Вот такими мы были в канун Потрясения. Тут сон правдив.

Поразительно то ощущение безопасности, с которым мы жили. Ведь начиная с двадцатого столетия, когда человечество познало ядерный огонь, дорога пошла над пропастью, а бремя мощи росло, то и дело кренясь за плечами, как громоздкий раскачивающийся тюк. Экологический, информационный, генетический и прочие кризисы никого не оставляли в покое. О каком благоденствии, казалось, могла идти речь! Но жизнь не подчиняется формальной логике. Каждая победа над обстоятельствами, все социальные, в трудной борьбе достигнутые преобразования, которые только и могли предотвратить тот или иной кризис, так изменили все, что былые времена голода, войн, угнетения и розни подёрнулись пеленой тумана. Конечно, старинные фантазии, в которых будущее изображалось безмятежным раем, где если и приходится преодолевать непустяковые трудности, то исключительно в далёком космосе, если горевать, то лишь от неразделённой любви, если страдать, то от неутолённой жажды познания, — такие книги вызывали у нас улыбку. Сладкие грёзы об идиллии, которая, будь её возможно осуществить, обернулась бы катастрофой, ибо там, где нет противоречий, замирает движение, торжествует скука и наступает духовная смерть! Однако диалектика неустранима, и, покончив с социальным антагонизмом, мы столкнулись с иными проблемами, которые и в дальнейшем не обещали самоуспокоения.
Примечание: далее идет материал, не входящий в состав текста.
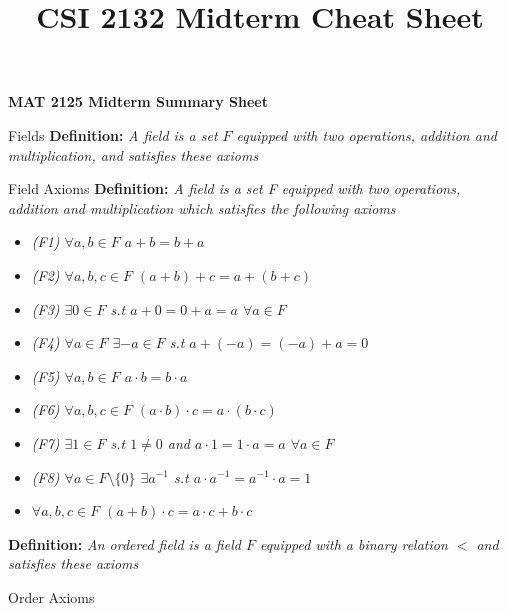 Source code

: \documentclass{article}
\title{CSI 2132 Midterm Cheat Sheet}
\begin{document}
\begin{center}{\large{\textbf{MAT 2125 Midterm Summary Sheet}}}\\
\end{center}




\begin{multicols*}{3}

\begin{blackbox}{Fields}
    \textbf{Definition:} \textit{A \emph{field} is a set $F$ equipped with two operations, addition and multiplication, and satisfies these axioms}
      \begin{bluebox}{Field Axioms}
          \textbf{Definition:} \textit{A \emph{field} is a set F equipped with two operations, addition and multiplication which satisfies the following axioms}
                \begin{itemize}
                    \item \textit{(F1) $\forall a,b \in F$ $a + b = b + a$ }
                    \item \textit{(F2) $\forall a,b,c \in F$ $(a + b) + c =  a + (b + c)$}
                    \item \textit{(F3) $\exists 0 \in F$ s.t  $a + 0 = 0 + a = a$ $\forall a \in F$}
                    \item \textit{(F4) $\forall a \in F$ $\exists -a \in F$ s.t $a + (-a) = (-a) + a = 0$}
                    \item \textit{(F5) $\forall a,b \in F$ $a\cdot b = b \cdot a$}
                    \item \textit{(F6) $\forall a,b,c \in F$ $(a\cdot b)\cdot c = a \cdot(b\cdot c)$}
                    \item \textit{(F7) $\exists 1 \in F$ s.t $1 \neq 0$ and $a\cdot 1 = 1\cdot a = a$ $\forall a \in F$}
                    \item \textit{(F8) $\forall a \in F\setminus\{0\}$ $\exists a^{-1}$ s.t $a \cdot a^{-1} = a^{-1} \cdot a = 1$}
                    \item \textit{$\forall a,b,c \in F$ $(a+b)\cdot c = a \cdot c + b\cdot c$}
                \end{itemize}
    \end{bluebox}
    \textbf{Definition:} \textit{An \emph{ordered field} is a field $F$ equipped with a binary relation $<$ and satisfies these axioms}
    \begin{bluebox}{Order Axioms}
         \begin{itemize}

\end{itemize}
\end{bluebox}
\end{blackbox}
\end{multicols*}
\end{document}
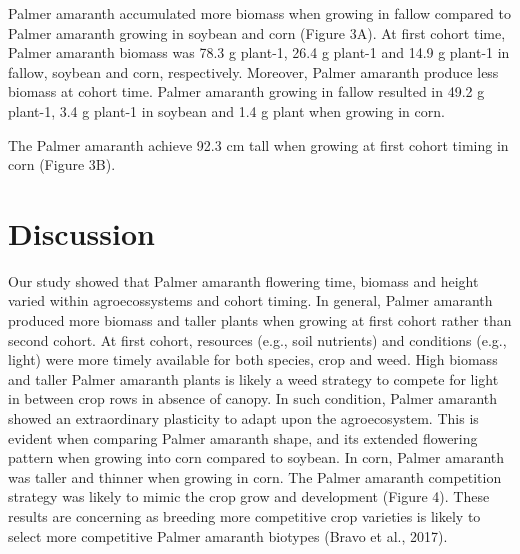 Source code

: \documentclass[utf8]{frontiersSCNS}
\begin{document}
Palmer amaranth accumulated more biomass when growing in fallow compared
to Palmer amaranth growing in soybean and corn (Figure 3A). At first
cohort time, Palmer amaranth biomass was 78.3 g plant-1, 26.4 g plant-1
and 14.9 g plant-1 in fallow, soybean and corn, respectively. Moreover,
Palmer amaranth produce less biomass at cohort time. Palmer amaranth
growing in fallow resulted in 49.2 g plant-1, 3.4 g plant-1 in soybean
and 1.4 g plant when growing in corn.

The Palmer amaranth achieve 92.3 cm tall when growing at first cohort
timing in corn (Figure 3B).

\hypertarget{discussion}{%
\section*{Discussion}\label{discussion}}

Our study showed that Palmer amaranth flowering time, biomass and height
varied within agroecossystems and cohort timing. In general, Palmer
amaranth produced more biomass and taller plants when growing at first
cohort rather than second cohort. At first cohort, resources (e.g., soil
nutrients) and conditions (e.g., light) were more timely available for
both species, crop and weed. High biomass and taller Palmer amaranth
plants is likely a weed strategy to compete for light in between crop
rows in absence of canopy. In such condition, Palmer amaranth showed an
extraordinary plasticity to adapt upon the agroecosystem. This is
evident when comparing Palmer amaranth shape, and its extended flowering
pattern when growing into corn compared to soybean. In corn, Palmer
amaranth was taller and thinner when growing in corn. The Palmer
amaranth competition strategy was likely to mimic the crop grow and
development (Figure 4). These results are concerning as breeding more
competitive crop varieties is likely to select more competitive Palmer
amaranth biotypes (Bravo et al., 2017).
\end{document}
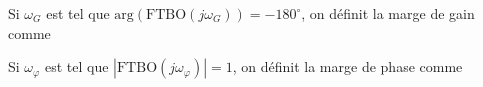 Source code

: ﻿\documentclass[a4paper]{article}
\begin{document}
\pagestyle{fancy}
\fancyhf{}
\setlength{\headheight}{15pt}

\begin{center}
	\large{}
\end{center}


Si \( \omega_G \) est tel que \( \mathrm{arg}(\mathrm{FTBO}(j\omega_G)) = -180^\circ \), on définit la marge de gain comme
\begin{center}\end{center}

Si \( \omega_\varphi \) est tel que \( |\mathrm{FTBO}(j\omega_\varphi)| = 1 \), on définit la marge de phase comme
\begin{center}\end{center}
\end{document}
И все же! Постоянство побед и долгое социальное благоденствие наложили на нас глубокий отпечаток. Мы слишком уверовали, что завоёванное непоколебимо. Что прошлое осталось позади навсегда, что немалый опыт предусмотрительности надёжно гарантирует будущее. Кто идёт от победы к победе, в том нарастает самоуверенность. Даже если он знает об этой особенности психики, даже если он предостерегает себя. То, что произошло, надеюсь, нас излечило. В этом, быть может, единственное благо того времени, когда мы едва не лишились самого времени.

Говорят, моя история показательна. Не знаю. Мой долг рассказать о том, как все было, выводы делайте сами.

Начну с того дня, когда я нарушил запрет, что и повлекло за собой все остальное.

В то утро я патрулировал восточную границу центрально-европейского возмущения (какой гибкий эвфемизм для обозначения катастрофы; кто бы заранее поверил, что мы способны так успокаивать себя?). Всю ночь я мотался на предельной скорости полёта и теперь не без удовольствия разминал ноги. Стояла редкая в ту пору тишина. День был мглистый, спокойный, чуть шелестела листва. Не верилось, что все это может исчезнуть в любую минуту. Коммуникатор молчал. Я наслаждался коротким отдыхом, брёл среди светлой весенней зелени, которой все было нипочём, и старался не терять из виду Барьер.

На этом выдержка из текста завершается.